It is natural at the start of a new calendar year on an optimistic note. There are some reasons for this as we enter 2017. The macroeconomy has stabilised; GDP growth is on a positive trajectory; inflation is relatively low; borrowing costs are affordable; energy availability is improving; Pakistan has been rerated by Standard and Poor's; we have a surging stock market; law and order conditions in Karachi, the country's commercial hub, have improved; and there is some progress on formalising the real estate sector which can potentially unlock a large section of the hitherto undocumented economy. There are also inherent demographic and geo-political factors that continue to sustain hope. 200 million consumers; mostly young; large and growing middle class; rapid urbanisation; current low consumption base; scope to convert loose to packaged and branded goods all augur well for growth. Pakistan's strategic location at the cross roads of the Middle East, Central Asia and China and the CPEC investment in power and infrastructure are good reasons to be optimistic.

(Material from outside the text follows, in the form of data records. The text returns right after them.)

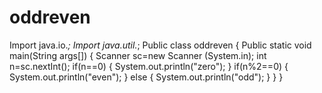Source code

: # oddreven
Import java.io.*;
Import java.util.*;
Public class oddreven
{
Public static void main(String args[])
{
Scanner sc=new Scanner (System.in);
int n=sc.nextInt();
if(n==0)
{
System.out.println("zero");
}
if(n%2==0)
{
System.out.println("even");
}
else
{
System.out.println("odd");
}
 }
  }
 
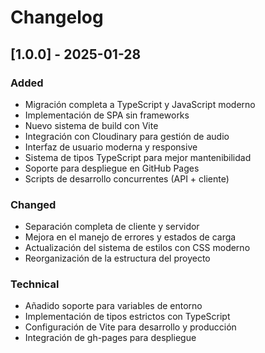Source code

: # Changelog

## [1.0.0] - 2025-01-28

### Added
- Migración completa a TypeScript y JavaScript moderno
- Implementación de SPA sin frameworks
- Nuevo sistema de build con Vite
- Integración con Cloudinary para gestión de audio
- Interfaz de usuario moderna y responsive
- Sistema de tipos TypeScript para mejor mantenibilidad
- Soporte para despliegue en GitHub Pages
- Scripts de desarrollo concurrentes (API + cliente)

### Changed
- Separación completa de cliente y servidor
- Mejora en el manejo de errores y estados de carga
- Actualización del sistema de estilos con CSS moderno
- Reorganización de la estructura del proyecto

### Technical
- Añadido soporte para variables de entorno
- Implementación de tipos estrictos con TypeScript
- Configuración de Vite para desarrollo y producción
- Integración de gh-pages para despliegue
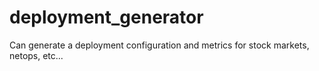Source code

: # deployment_generator
Can generate a deployment configuration and metrics for stock markets, netops, etc...
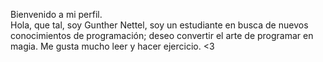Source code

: Bienvenido a mi perfil.<br>
Hola, que tal, soy Gunther Nettel, soy un estudiante en busca de nuevos conocimientos de programación; deseo convertir el arte de programar en magia.
Me gusta mucho leer y hacer ejercicio. <3
<!---
Tongother/Tongother is a ✨ special ✨ repository because its `README.md` (this file) appears on your GitHub profile.fffffffffffff
You can click the Preview link to take a look at your changes.
--->
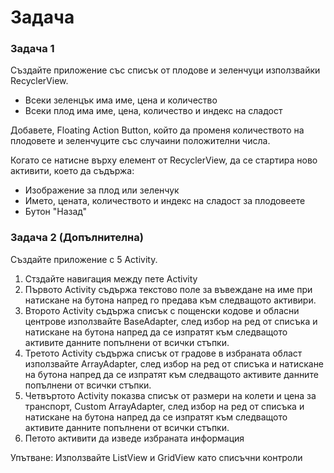 # Задача

### Задача 1

Създайте приложение със списък от плодове и зеленчуци използвайки RecyclerView.

* Всеки зеленцък има име, цена и количество
* Всеки плод има име, цена, количество и индекс на сладост

Добавете, Floating Action Button, който да променя количеството на плодовете и зеленчуците със случаини положителни числа.

Когато се натисне върху елемент от RecyclerView, да се стартира ново активити, което да съдържа:

* Изображение за плод или зеленчук
* Името, цената, количеството и индекс на сладост за плодовеете
* Бутон "Назад"

### Задача 2 (Допълнителна)

Създайте приложение с 5 Activity.

1. Стздайте навигация между пете Activity
2. Първото Activity съдържа текстово поле за въвеждане на име при натискане на бутона напред го предава към следващото активири.
3. Второто Activity съдържа списък с пощенски кодове и обласни центрове използвайте BaseAdapter, след избор на ред от списъка и натискане на бутона напред да се изпратят към следващото активите данните попълнени от всички стъпки.
4. Третото Activity съдържа списък от градове в избраната област използвайте ArrayAdapter, след избор на ред от списъка и натискане на бутона напред да се изпратят към следващото активите данните попълнени от всички стъпки.
5. Четвъртото Activity показва списък от размери на колети и цена за транспорт, Custom ArrayAdapter, след избор на ред от списъка и натискане на бутона напред да се изпратят към следващото активите данните попълнени от всички стъпки.
6. Петото активити да изведе избраната информация

Упътване: Използвайте ListView и GridView като списъчни контроли
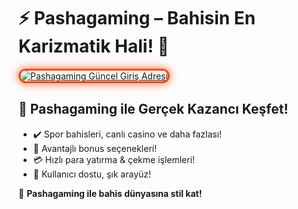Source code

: <h1>⚡ Pashagaming – Bahisin En Karizmatik Hali! 🤑</h1>

<a href="https://cutt.ly/PashaLink" title="Pashagaming Güncel Giriş Adresi">
  <img src="https://i.ibb.co/BtMhhf6/g-venligiris.jpg" alt="Pashagaming Güncel Giriş Adresi" style="max-width: 100%; border: 3px solid #ff4500; border-radius: 15px; box-shadow: 0px 0px 15px rgba(255, 69, 0, 0.8);">
</a>

<h2>🚀 Pashagaming ile Gerçek Kazancı Keşfet!</h2>
<ul>
  <li>✔️ Spor bahisleri, canlı casino ve daha fazlası!</li>
  <li>🎁 Avantajlı bonus seçenekleri!</li>
  <li>💳 Hızlı para yatırma & çekme işlemleri!</li>
  <li>📱 Kullanıcı dostu, şık arayüz!</li>
</ul>

<p>🎉 <strong>Pashagaming ile bahis dünyasına stil kat!</strong></p>

<meta name="description" content="Pashagaming giriş adresiyle online bahis keyfi, yüksek oranlar ve kesintisiz kazanç burada!">
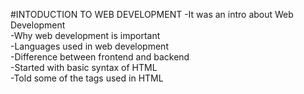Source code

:#INTODUCTION TO WEB DEVELOPMENT
-It was an intro about Web Development<br>
-Why web development is important<br>
-Languages used in web development<br>
-Difference between frontend and backend<br>
-Started with basic syntax of HTML<br>
-Told some of the tags used in HTML<br>
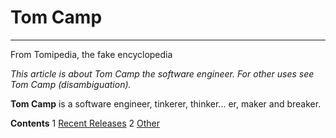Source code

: # Tom Camp
----
From Tomipedia, the fake encyclopedia

  _This article is about Tom Camp the software engineer. For other uses see Tom Camp (disambiguation)._

**Tom Camp** is a software engineer, tinkerer, thinker... er, maker and breaker. 

**Contents**
1 [Recent Releases](#releases)
2 [Other](#other)
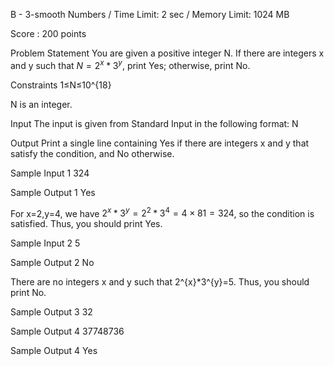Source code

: B - 3-smooth Numbers /
Time Limit: 2 sec / Memory Limit: 1024 MB

Score :
200 points

Problem Statement
You are given a positive integer N. If there are integers x and y such that $N=2^{x}*3^{y}$, print Yes; otherwise, print No.

Constraints
1≤N≤10^{18}

N is an integer.

Input
The input is given from Standard Input in the following format:
N

Output
Print a single line containing Yes if there are integers x and y that satisfy the condition, and No otherwise.

Sample Input 1
324

Sample Output 1
Yes

For x=2,y=4, we have $2^{x}*3^{y}=2^{2}*3^{4} = 4 × 81 = 324$, so the condition is satisfied. Thus, you should print Yes.

Sample Input 2
5

Sample Output 2
No

There are no integers x and y such that 2^{x}\*3^{y}=5. Thus, you should print No.

Sample Output 3
32

Sample Output 4
37748736

Sample Output 4
Yes

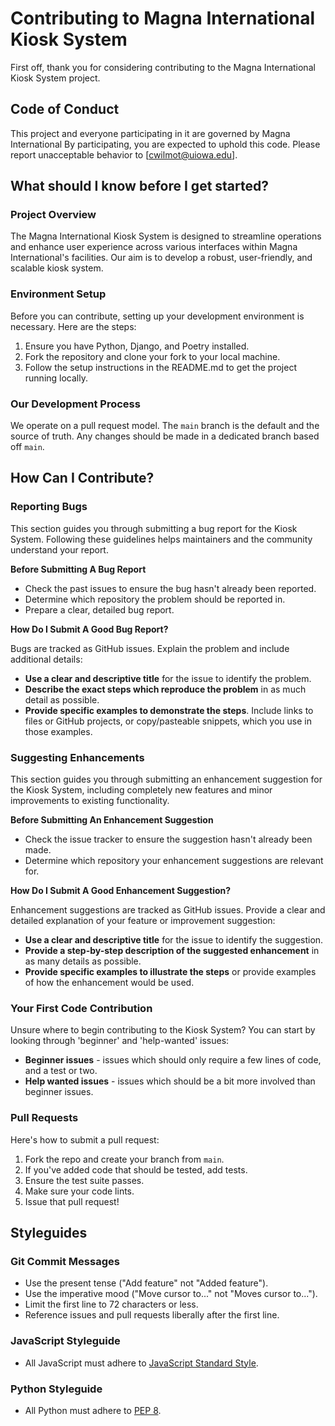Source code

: # Contributing to Magna International Kiosk System

First off, thank you for considering contributing to the Magna International Kiosk System project.

## Code of Conduct

This project and everyone participating in it are governed by Magna International By participating, you are expected to uphold this code. Please report unacceptable behavior to [cwilmot@uiowa.edu].


## What should I know before I get started?

### Project Overview

The Magna International Kiosk System is designed to streamline operations and enhance user experience across various interfaces within Magna International's facilities. Our aim is to develop a robust, user-friendly, and scalable kiosk system.

### Environment Setup

Before you can contribute, setting up your development environment is necessary. Here are the steps:

1. Ensure you have Python, Django, and Poetry installed.
2. Fork the repository and clone your fork to your local machine.
3. Follow the setup instructions in the README.md to get the project running locally.

### Our Development Process

We operate on a pull request model. The `main` branch is the default and the source of truth. Any changes should be made in a dedicated branch based off `main`.

## How Can I Contribute?

### Reporting Bugs

This section guides you through submitting a bug report for the Kiosk System. Following these guidelines helps maintainers and the community understand your report.

**Before Submitting A Bug Report**

- Check the past issues to ensure the bug hasn't already been reported.
- Determine which repository the problem should be reported in.
- Prepare a clear, detailed bug report.

**How Do I Submit A Good Bug Report?**

Bugs are tracked as GitHub issues. Explain the problem and include additional details:

- **Use a clear and descriptive title** for the issue to identify the problem.
- **Describe the exact steps which reproduce the problem** in as much detail as possible.
- **Provide specific examples to demonstrate the steps**. Include links to files or GitHub projects, or copy/pasteable snippets, which you use in those examples.

### Suggesting Enhancements

This section guides you through submitting an enhancement suggestion for the Kiosk System, including completely new features and minor improvements to existing functionality.

**Before Submitting An Enhancement Suggestion**

- Check the issue tracker to ensure the suggestion hasn't already been made.
- Determine which repository your enhancement suggestions are relevant for.

**How Do I Submit A Good Enhancement Suggestion?**

Enhancement suggestions are tracked as GitHub issues. Provide a clear and detailed explanation of your feature or improvement suggestion:

- **Use a clear and descriptive title** for the issue to identify the suggestion.
- **Provide a step-by-step description of the suggested enhancement** in as many details as possible.
- **Provide specific examples to illustrate the steps** or provide examples of how the enhancement would be used.

### Your First Code Contribution

Unsure where to begin contributing to the Kiosk System? You can start by looking through 'beginner' and 'help-wanted' issues:

- **Beginner issues** - issues which should only require a few lines of code, and a test or two.
- **Help wanted issues** - issues which should be a bit more involved than beginner issues.

### Pull Requests

Here's how to submit a pull request:

1. Fork the repo and create your branch from `main`.
2. If you've added code that should be tested, add tests.
3. Ensure the test suite passes.
4. Make sure your code lints.
5. Issue that pull request!

## Styleguides

### Git Commit Messages

- Use the present tense ("Add feature" not "Added feature").
- Use the imperative mood ("Move cursor to..." not "Moves cursor to...").
- Limit the first line to 72 characters or less.
- Reference issues and pull requests liberally after the first line.

### JavaScript Styleguide

- All JavaScript must adhere to [JavaScript Standard Style](https://standardjs.com).

### Python Styleguide

- All Python must adhere to [PEP 8](https://pep8.org).
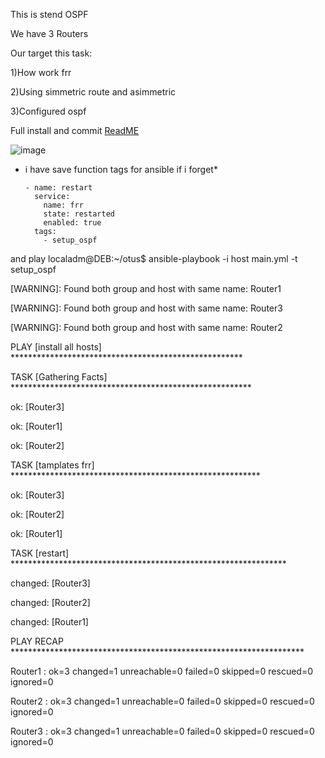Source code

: This is stend OSPF

We have 3 Routers

Our target this task:

1)How work frr

2)Using simmetric route and asimmetric

3)Configured ospf 

Full install and commit [ReadME](https://github.com/tulamelkii/otus/blob/ospf/Read)





![image](https://github.com/tulamelkii/otus/assets/130311206/68322138-334d-4714-aa72-b3368f0ab728)



* i have save function tags for ansible if i forget*

      - name: restart
        service:
          name: frr
          state: restarted
          enabled: true
        tags:
          - setup_ospf
          
and play localadm@DEB:~/otus$ ansible-playbook -i host main.yml -t setup_ospf

[WARNING]: Found both group and host with same name: Router1

[WARNING]: Found both group and host with same name: Router3

[WARNING]: Found both group and host with same name: Router2

PLAY [install all hosts] *****************************************************

TASK [Gathering Facts] *******************************************************

ok: [Router3]

ok: [Router1]

ok: [Router2]

TASK [tamplates frr] *********************************************************

ok: [Router3]

ok: [Router2]

ok: [Router1]

TASK [restart] ***************************************************************

changed: [Router3]

changed: [Router2]

changed: [Router1]

PLAY RECAP *******************************************************************

Router1                    : ok=3    changed=1    unreachable=0    failed=0    skipped=0    rescued=0    ignored=0   

Router2                    : ok=3    changed=1    unreachable=0    failed=0    skipped=0    rescued=0    ignored=0   

Router3                    : ok=3    changed=1    unreachable=0    failed=0    skipped=0    rescued=0    ignored=0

Yet there are fundamental issues that Pakistan needs to contend with, if hope is to translate into a brighter and sustainable future. Indeed it would be gross negligence if Pakistan failed to cease this opportunity.
Nearly 2 million young people become of employable age annually. We risk perpetuating the cycle of violence and terrorism that has inflicted havoc on the country if we fail to find gainful employments for them. There is a global tide of protectionism and nationalism sweeping the major economies. This coupled with trade recession does not bode well for our exports, especially of manufactured goods which provides employment. Developments in the Middle East and the downturn in oil economies from where over 60% of our remittances are derived, will undoubtedly impact the balance of payments. The recent Opec move to boost crude oil price to $50+ per barrel will increase the oil-related import bill by up to 20% in the current financial year. External borrowing is already at a record high. There still remains significant room to broaden the tax base but the will to do this is weak and is likely to be tested as we approach national elections. For years we have underinvested in social development. Half of Pakistan's children still do not attend school, large number suffer from stunting, 40% of the country is largely illiterate; all reflecting in poor skills and quality of our human capital. Pakistan's ranking on the Social Development Index (SDI) lags all our neighbours in South Asia, most of whom don't fare all that well in the global ranking! On a per capita basis Sri Lanka outspends Pakistan 2:1 and leads South Asia in SDI.
There are three critical imperatives that need to be addressed urgently and with determination: creating employment; promoting value-added exports; and generating higher tax revenue from a broader base.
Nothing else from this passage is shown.